ASSIGNMENT: Below are the entries. Transcribe exactly the lines from the one with "### 📚 Designing the Ultimate Retrieval System" through the one with "### 🖍 Doodle Summary", ends included, and leave out all others.
:: PROVIDED RECORDS ::
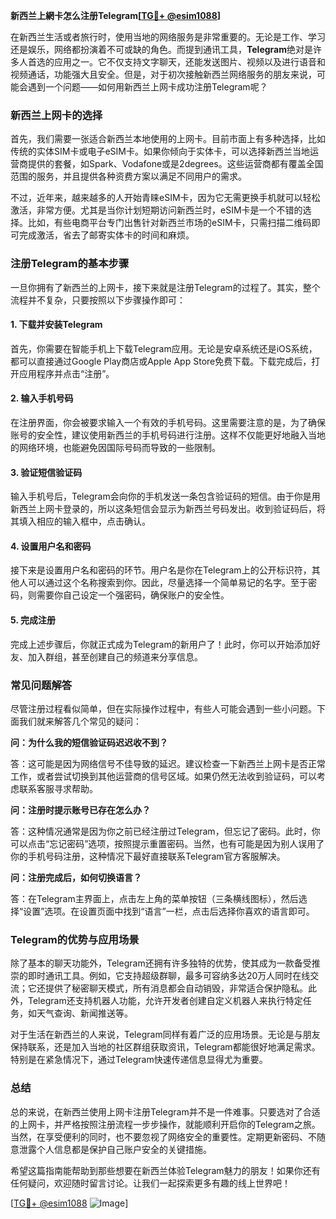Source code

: **新西兰上網卡怎么注册Telegram[[TG💪+ @esim1088](https://t.me/s/esim1088)]**

在新西兰生活或者旅行时，使用当地的网络服务是非常重要的。无论是工作、学习还是娱乐，网络都扮演着不可或缺的角色。而提到通讯工具，**Telegram**绝对是许多人首选的应用之一。它不仅支持文字聊天，还能发送图片、视频以及进行语音和视频通话，功能强大且安全。但是，对于初次接触新西兰网络服务的朋友来说，可能会遇到一个问题——如何用新西兰上网卡成功注册Telegram呢？

### 新西兰上网卡的选择

首先，我们需要一张适合新西兰本地使用的上网卡。目前市面上有多种选择，比如传统的实体SIM卡或电子eSIM卡。如果你倾向于实体卡，可以选择新西兰当地运营商提供的套餐，如Spark、Vodafone或是2degrees。这些运营商都有覆盖全国范围的服务，并且提供各种资费方案以满足不同用户的需求。

不过，近年来，越来越多的人开始青睐eSIM卡，因为它无需更换手机就可以轻松激活，非常方便。尤其是当你计划短期访问新西兰时，eSIM卡是一个不错的选择。比如，有些电商平台专门出售针对新西兰市场的eSIM卡，只需扫描二维码即可完成激活，省去了邮寄实体卡的时间和麻烦。

### 注册Telegram的基本步骤

一旦你拥有了新西兰的上网卡，接下来就是注册Telegram的过程了。其实，整个流程并不复杂，只要按照以下步骤操作即可：

#### 1. 下载并安装Telegram

首先，你需要在智能手机上下载Telegram应用。无论是安卓系统还是iOS系统，都可以直接通过Google Play商店或Apple App Store免费下载。下载完成后，打开应用程序并点击“注册”。

#### 2. 输入手机号码

在注册界面，你会被要求输入一个有效的手机号码。这里需要注意的是，为了确保账号的安全性，建议使用新西兰的手机号码进行注册。这样不仅能更好地融入当地的网络环境，也能避免因国际号码而导致的一些限制。

#### 3. 验证短信验证码

输入手机号后，Telegram会向你的手机发送一条包含验证码的短信。由于你是用新西兰上网卡登录的，所以这条短信会显示为新西兰号码发出。收到验证码后，将其填入相应的输入框中，点击确认。

#### 4. 设置用户名和密码

接下来是设置用户名和密码的环节。用户名是你在Telegram上的公开标识符，其他人可以通过这个名称搜索到你。因此，尽量选择一个简单易记的名字。至于密码，则需要你自己设定一个强密码，确保账户的安全性。

#### 5. 完成注册

完成上述步骤后，你就正式成为Telegram的新用户了！此时，你可以开始添加好友、加入群组，甚至创建自己的频道来分享信息。

### 常见问题解答

尽管注册过程看似简单，但在实际操作过程中，有些人可能会遇到一些小问题。下面我们就来解答几个常见的疑问：

**问：为什么我的短信验证码迟迟收不到？**

答：这可能是因为网络信号不佳导致的延迟。建议检查一下新西兰上网卡是否正常工作，或者尝试切换到其他运营商的信号区域。如果仍然无法收到验证码，可以考虑联系客服寻求帮助。

**问：注册时提示账号已存在怎么办？**

答：这种情况通常是因为你之前已经注册过Telegram，但忘记了密码。此时，你可以点击“忘记密码”选项，按照提示重置密码。当然，也有可能是因为别人误用了你的手机号码注册，这种情况下最好直接联系Telegram官方客服解决。

**问：注册完成后，如何切换语言？**

答：在Telegram主界面上，点击左上角的菜单按钮（三条横线图标），然后选择“设置”选项。在设置页面中找到“语言”一栏，点击后选择你喜欢的语言即可。

### Telegram的优势与应用场景

除了基本的聊天功能外，Telegram还拥有许多独特的优势，使其成为一款备受推崇的即时通讯工具。例如，它支持超级群聊，最多可容纳多达20万人同时在线交流；它还提供了秘密聊天模式，所有消息都会自动销毁，非常适合保护隐私。此外，Telegram还支持机器人功能，允许开发者创建自定义机器人来执行特定任务，如天气查询、新闻推送等。

对于生活在新西兰的人来说，Telegram同样有着广泛的应用场景。无论是与朋友保持联系，还是加入当地的社区群组获取资讯，Telegram都能很好地满足需求。特别是在紧急情况下，通过Telegram快速传递信息显得尤为重要。

### 总结

总的来说，在新西兰使用上网卡注册Telegram并不是一件难事。只要选对了合适的上网卡，并严格按照注册流程一步步操作，就能顺利开启你的Telegram之旅。当然，在享受便利的同时，也不要忽视了网络安全的重要性。定期更新密码、不随意泄露个人信息都是保护自己账户安全的关键措施。

希望这篇指南能帮助到那些想要在新西兰体验Telegram魅力的朋友！如果你还有任何疑问，欢迎随时留言讨论。让我们一起探索更多有趣的线上世界吧！

[[TG💪+ @esim1088](https://t.me/s/esim1088) ![Image](https://i.postimg.cc/4NQfJmqS/Snipaste-2025-05-13-00-14-12.png)]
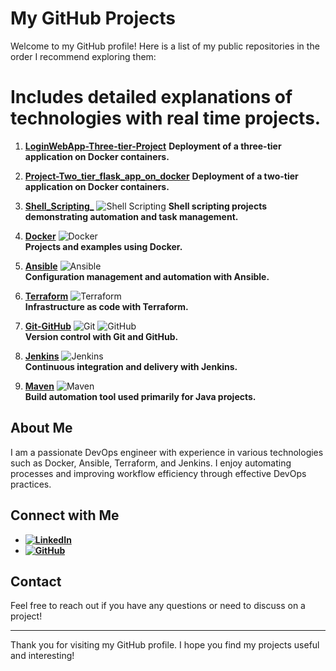 # My GitHub Projects

Welcome to my GitHub profile! Here is a list of my public repositories in the order I recommend exploring them:

# Includes detailed explanations of technologies with real time projects.

1. **[LoginWebApp-Three-tier-Project](https://github.com/iam-ganpati/LoginWebApp-Three-tier-Project)**
   **Deployment of a three-tier application on Docker containers.**

3. **[Project-Two_tier_flask_app_on_docker](https://github.com/iam-ganpati/Project-Two_tier_flask_app_on_docker)** 
   **Deployment of a two-tier application on Docker containers.**

4. **[Shell_Scripting_](https://github.com/iam-ganpati/Shell_Scripting_)**
   ![Shell Scripting](https://img.shields.io/badge/-Shell_Scripting-4EAA25?logo=gnu-bash&logoColor=white) 
   **Shell scripting projects demonstrating automation and task management.**

6. **[Docker](https://github.com/iam-ganpati/Docker)**
   ![Docker](https://img.shields.io/badge/-Docker-2496ED?logo=docker&logoColor=white)  
   **Projects and examples using Docker.**

7. **[Ansible](https://github.com/iam-ganpati/Ansible)**
   ![Ansible](https://img.shields.io/badge/-Ansible-000000?logo=ansible&logoColor=white)  
   **Configuration management and automation with Ansible.**

9. **[Terraform](https://github.com/iam-ganpati/Terraform)**
    ![Terraform](https://img.shields.io/badge/-Terraform-7B42BC?logo=terraform&logoColor=white)  
   **Infrastructure as code with Terraform.**

11. **[Git-GitHub](https://github.com/iam-ganpati/Git-Github)**
    ![Git](https://img.shields.io/badge/-Git-F05032?logo=git&logoColor=white) ![GitHub](https://img.shields.io/badge/-GitHub-181717?logo=github&logoColor=white)   
   **Version control with Git and GitHub.**

13. **[Jenkins](https://github.com/iam-ganpati/Jenkins)**
    ![Jenkins](https://img.shields.io/badge/-Jenkins-D24939?logo=jenkins&logoColor=white)  
   **Continuous integration and delivery with Jenkins.**

13. **[Maven](https://github.com/iam-ganpati/Maven)**
    ![Maven](https://img.shields.io/badge/-Maven-C71A36?logo=apache-maven&logoColor=white)  
   **Build automation tool used primarily for Java projects.**

## About Me

I am a passionate DevOps engineer with experience in various technologies such as Docker, Ansible, Terraform, and Jenkins. I enjoy automating processes and improving workflow efficiency through effective DevOps practices.

## Connect with Me

- **[![LinkedIn](https://img.shields.io/badge/-LinkedIn-0077B5?logo=linkedin&logoColor=white)](https://www.linkedin.com/in/ganpati-kolhal/)**
- **[![GitHub](https://img.shields.io/badge/-GitHub-181717?logo=github&logoColor=white)](https://github.com/iam-ganpati)**

## Contact

Feel free to reach out if you have any questions or need to discuss on a project!

---

Thank you for visiting my GitHub profile. I hope you find my projects useful and interesting!


<!--
# My GitHub Projects

Here is a list of my public repositories in the order I recommend exploring them:

1. [Repo1](https://github.com/iam-ganpati/LoginWebApp-Three-tier-Project) - Deployment of the three tier app on Docker container
2. [Repo2](https://github.com/iam-ganpati/Project-Two_tier_flask_app_on_docker) - Deployment of the two tier app on Docker container
3. [Repo3](https://github.com/iam-ganpati/Shell_Scripting_) - Shell Scripting and it's projects
4. [Repo4](https://github.com/iam-ganpati/Docker) - Docker.
5. [Repo5](https://github.com/iam-ganpati/Ansible) - Ansible.
6. [Repo6](https://github.com/iam-ganpati/Terraform) - Terraform.
7. [Repo7](https://github.com/iam-ganpati/Git-Github) - Git and Github.
8. [Repo8](https://github.com/iam-ganpati/Jenkins) - Jenkins.
-->

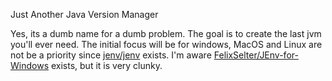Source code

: Just Another Java Version Manager

Yes, its a dumb name for a dumb problem. The goal is to create the last jvm you'll ever need. The initial focus will be for windows, MacOS and Linux are not be a priority since [jenv/jenv](https://github.com/jenv/jenv) exists. I'm aware [FelixSelter/JEnv-for-Windows](https://github.com/FelixSelter/JEnv-for-Window) exists, but it is very clunky.

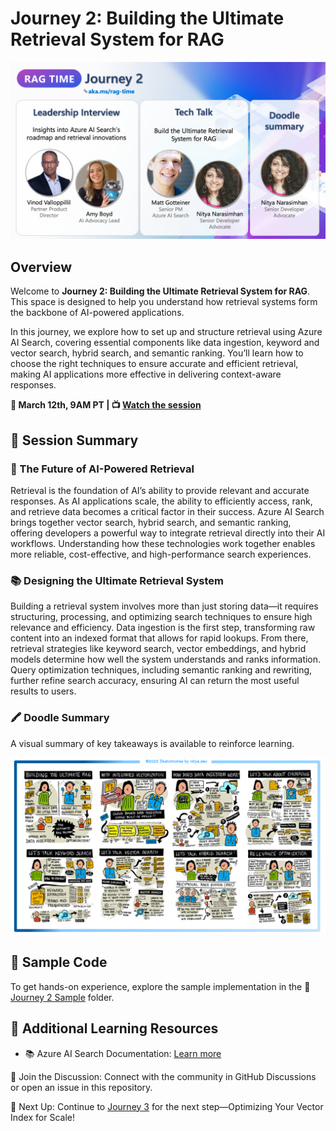 # Journey 2: Building the Ultimate Retrieval System for RAG

![Journey 2 Context](./../images/j2.png)

## Overview

Welcome to **Journey 2: Building the Ultimate Retrieval System for RAG**. This space is designed to help you understand how retrieval systems form the backbone of AI-powered applications.

In this journey, we explore how to set up and structure retrieval using Azure AI Search, covering essential components like data ingestion, keyword and vector search, hybrid search, and semantic ranking. You’ll learn how to choose the right techniques to ensure accurate and efficient retrieval, making AI applications more effective in delivering context-aware responses.

**📅 March 12th, 9AM PT | 📺 [Watch the session](https://aka.ms/rag-time/journey2)**

## 🎥 Session Summary

### 🎥 The Future of AI-Powered Retrieval

Retrieval is the foundation of AI’s ability to provide relevant and accurate responses. As AI applications scale, the ability to efficiently access, rank, and retrieve data becomes a critical factor in their success. Azure AI Search brings together vector search, hybrid search, and semantic ranking, offering developers a powerful way to integrate retrieval directly into their AI workflows. Understanding how these technologies work together enables more reliable, cost-effective, and high-performance search experiences.

### 📚 Designing the Ultimate Retrieval System

Building a retrieval system involves more than just storing data—it requires structuring, processing, and optimizing search techniques to ensure high relevance and efficiency. Data ingestion is the first step, transforming raw content into an indexed format that allows for rapid lookups. From there, retrieval strategies like keyword search, vector embeddings, and hybrid models determine how well the system understands and ranks information. Query optimization techniques, including semantic ranking and rewriting, further refine search accuracy, ensuring AI can return the most useful results to users.

### 🖍 Doodle Summary

A visual summary of key takeaways is available to reinforce learning.

![Doodle summary journey 2](./../images/visuals/J2-recap.png)

## 📂 Sample Code

To get hands-on experience, explore the sample implementation in the 📂 [Journey 2 Sample](./sample/) folder.

## 🔗 Additional Learning Resources

- 📚 Azure AI Search Documentation: [Learn more](https://learn.microsoft.com/en-us/azure/search/)

💬 Join the Discussion: Connect with the community in GitHub Discussions or open an issue in this repository.

🚀 Next Up: Continue to [Journey 3](./../Journey%203%20-%20Optimize%20your%20Vector%20Index%20for%20Scale) for the next step—Optimizing Your Vector Index for Scale!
:::
SOLUTION TO THIS EXERCISE:
### 📚 Designing the Ultimate Retrieval System

Building a retrieval system involves more than just storing data—it requires structuring, processing, and optimizing search techniques to ensure high relevance and efficiency. Data ingestion is the first step, transforming raw content into an indexed format that allows for rapid lookups. From there, retrieval strategies like keyword search, vector embeddings, and hybrid models determine how well the system understands and ranks information. Query optimization techniques, including semantic ranking and rewriting, further refine search accuracy, ensuring AI can return the most useful results to users.

### 🖍 Doodle Summary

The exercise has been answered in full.